→ Task instructions: Which lines in the data contain the word "that"? Please copy each of them.

[Excerpts from a dataset]
——

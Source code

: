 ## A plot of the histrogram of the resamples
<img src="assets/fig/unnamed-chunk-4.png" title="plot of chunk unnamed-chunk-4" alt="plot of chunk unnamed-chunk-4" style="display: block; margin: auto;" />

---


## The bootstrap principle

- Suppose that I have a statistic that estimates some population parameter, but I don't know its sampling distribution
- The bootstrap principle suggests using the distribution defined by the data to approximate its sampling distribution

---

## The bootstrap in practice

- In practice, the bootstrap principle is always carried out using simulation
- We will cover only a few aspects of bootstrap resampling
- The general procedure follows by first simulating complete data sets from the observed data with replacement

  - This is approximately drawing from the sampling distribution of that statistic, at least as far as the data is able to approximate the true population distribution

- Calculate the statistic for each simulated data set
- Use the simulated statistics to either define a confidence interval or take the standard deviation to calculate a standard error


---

——

→ Exercise solution:
- Suppose that I have a statistic that estimates some population parameter, but I don't know its sampling distribution
  - This is approximately drawing from the sampling distribution of that statistic, at least as far as the data is able to approximate the true population distribution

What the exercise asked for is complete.